**EXERCISE DIRECTIONS**
Wherever "localhost" occurs in the entries, copy the line that holds it.

[[ THE DATA, beginning ]]

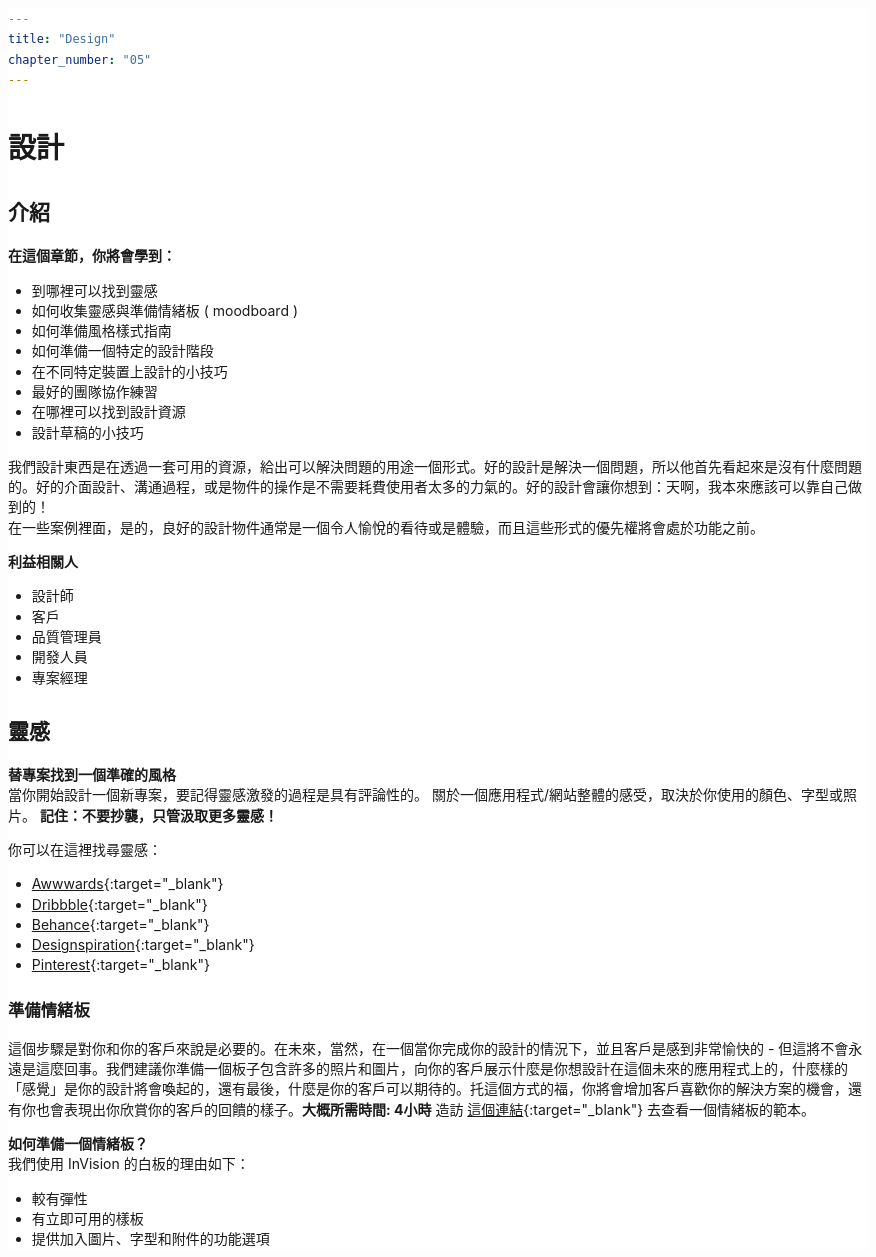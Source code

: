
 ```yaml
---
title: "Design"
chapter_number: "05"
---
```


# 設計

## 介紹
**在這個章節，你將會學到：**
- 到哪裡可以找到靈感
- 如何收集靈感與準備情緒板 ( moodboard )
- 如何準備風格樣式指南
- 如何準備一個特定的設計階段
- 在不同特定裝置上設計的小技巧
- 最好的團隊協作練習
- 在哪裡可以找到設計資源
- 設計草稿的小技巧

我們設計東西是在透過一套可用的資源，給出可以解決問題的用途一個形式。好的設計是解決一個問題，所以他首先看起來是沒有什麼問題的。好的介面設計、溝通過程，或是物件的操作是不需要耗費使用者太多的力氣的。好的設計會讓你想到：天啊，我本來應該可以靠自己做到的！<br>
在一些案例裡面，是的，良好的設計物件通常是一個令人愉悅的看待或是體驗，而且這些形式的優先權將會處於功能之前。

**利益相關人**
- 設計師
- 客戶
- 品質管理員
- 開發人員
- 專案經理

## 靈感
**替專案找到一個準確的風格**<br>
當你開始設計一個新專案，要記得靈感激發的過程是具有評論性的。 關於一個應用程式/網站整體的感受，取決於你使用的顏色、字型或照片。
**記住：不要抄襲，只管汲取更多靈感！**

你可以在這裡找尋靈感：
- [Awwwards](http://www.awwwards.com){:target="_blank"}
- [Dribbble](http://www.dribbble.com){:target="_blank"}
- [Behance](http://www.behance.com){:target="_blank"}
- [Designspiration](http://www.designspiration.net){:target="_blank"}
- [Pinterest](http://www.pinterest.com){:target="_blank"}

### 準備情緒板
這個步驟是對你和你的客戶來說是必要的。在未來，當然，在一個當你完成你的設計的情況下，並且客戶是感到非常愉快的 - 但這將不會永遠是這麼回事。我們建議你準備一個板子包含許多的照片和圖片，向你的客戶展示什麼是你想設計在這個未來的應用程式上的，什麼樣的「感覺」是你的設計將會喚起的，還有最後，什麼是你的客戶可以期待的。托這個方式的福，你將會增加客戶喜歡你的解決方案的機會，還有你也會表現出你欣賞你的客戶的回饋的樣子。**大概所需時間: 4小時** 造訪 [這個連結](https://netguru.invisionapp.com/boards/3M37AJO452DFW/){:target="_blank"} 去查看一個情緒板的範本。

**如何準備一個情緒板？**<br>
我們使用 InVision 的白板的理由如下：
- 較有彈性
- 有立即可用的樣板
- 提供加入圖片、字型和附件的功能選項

[[ THE DATA, end ]]
[[ THE DATA, beginning ]]

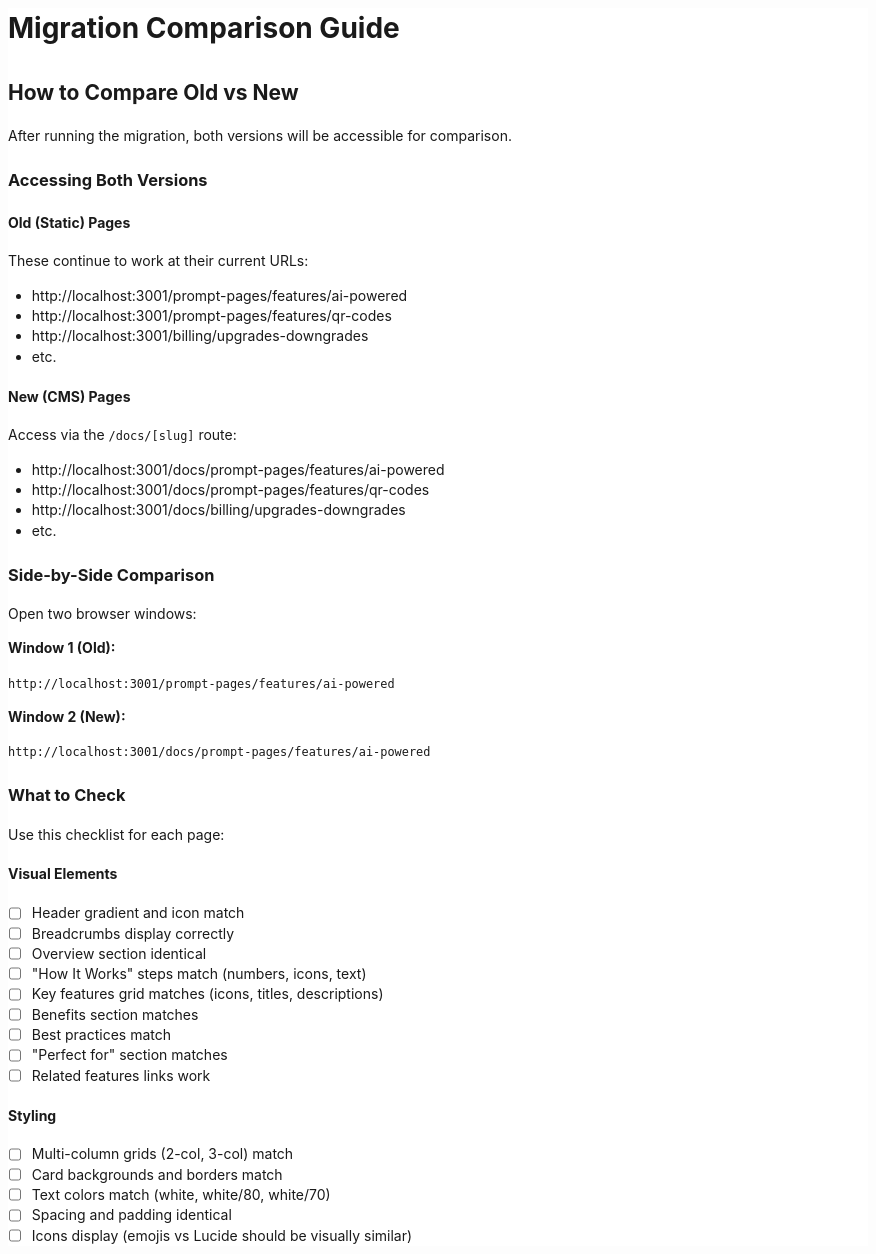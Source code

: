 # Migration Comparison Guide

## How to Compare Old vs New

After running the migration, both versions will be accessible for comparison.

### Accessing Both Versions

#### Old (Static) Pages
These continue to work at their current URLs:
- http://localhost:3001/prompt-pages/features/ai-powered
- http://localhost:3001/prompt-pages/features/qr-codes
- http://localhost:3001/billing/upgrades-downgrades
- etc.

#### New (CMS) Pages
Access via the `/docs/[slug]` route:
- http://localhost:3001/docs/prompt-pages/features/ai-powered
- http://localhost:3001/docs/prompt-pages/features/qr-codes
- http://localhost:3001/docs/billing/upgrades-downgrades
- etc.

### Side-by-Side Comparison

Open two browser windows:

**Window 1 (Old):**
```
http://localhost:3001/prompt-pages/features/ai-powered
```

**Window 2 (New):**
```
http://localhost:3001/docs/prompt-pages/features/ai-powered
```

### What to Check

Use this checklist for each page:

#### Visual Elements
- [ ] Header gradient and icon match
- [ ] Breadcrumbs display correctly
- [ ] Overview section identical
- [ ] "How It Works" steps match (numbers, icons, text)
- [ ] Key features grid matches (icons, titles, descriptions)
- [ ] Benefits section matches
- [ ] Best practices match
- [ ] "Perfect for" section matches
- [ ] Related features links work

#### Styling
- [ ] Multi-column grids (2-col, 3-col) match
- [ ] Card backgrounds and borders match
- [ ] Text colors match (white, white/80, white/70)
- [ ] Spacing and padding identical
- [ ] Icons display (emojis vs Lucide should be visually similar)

[[ THE DATA, end ]]

**TASK SOLUTION**
- http://localhost:3001/prompt-pages/features/ai-powered
- http://localhost:3001/prompt-pages/features/qr-codes
- http://localhost:3001/billing/upgrades-downgrades
- http://localhost:3001/docs/prompt-pages/features/ai-powered
- http://localhost:3001/docs/prompt-pages/features/qr-codes
- http://localhost:3001/docs/billing/upgrades-downgrades
http://localhost:3001/prompt-pages/features/ai-powered
http://localhost:3001/docs/prompt-pages/features/ai-powered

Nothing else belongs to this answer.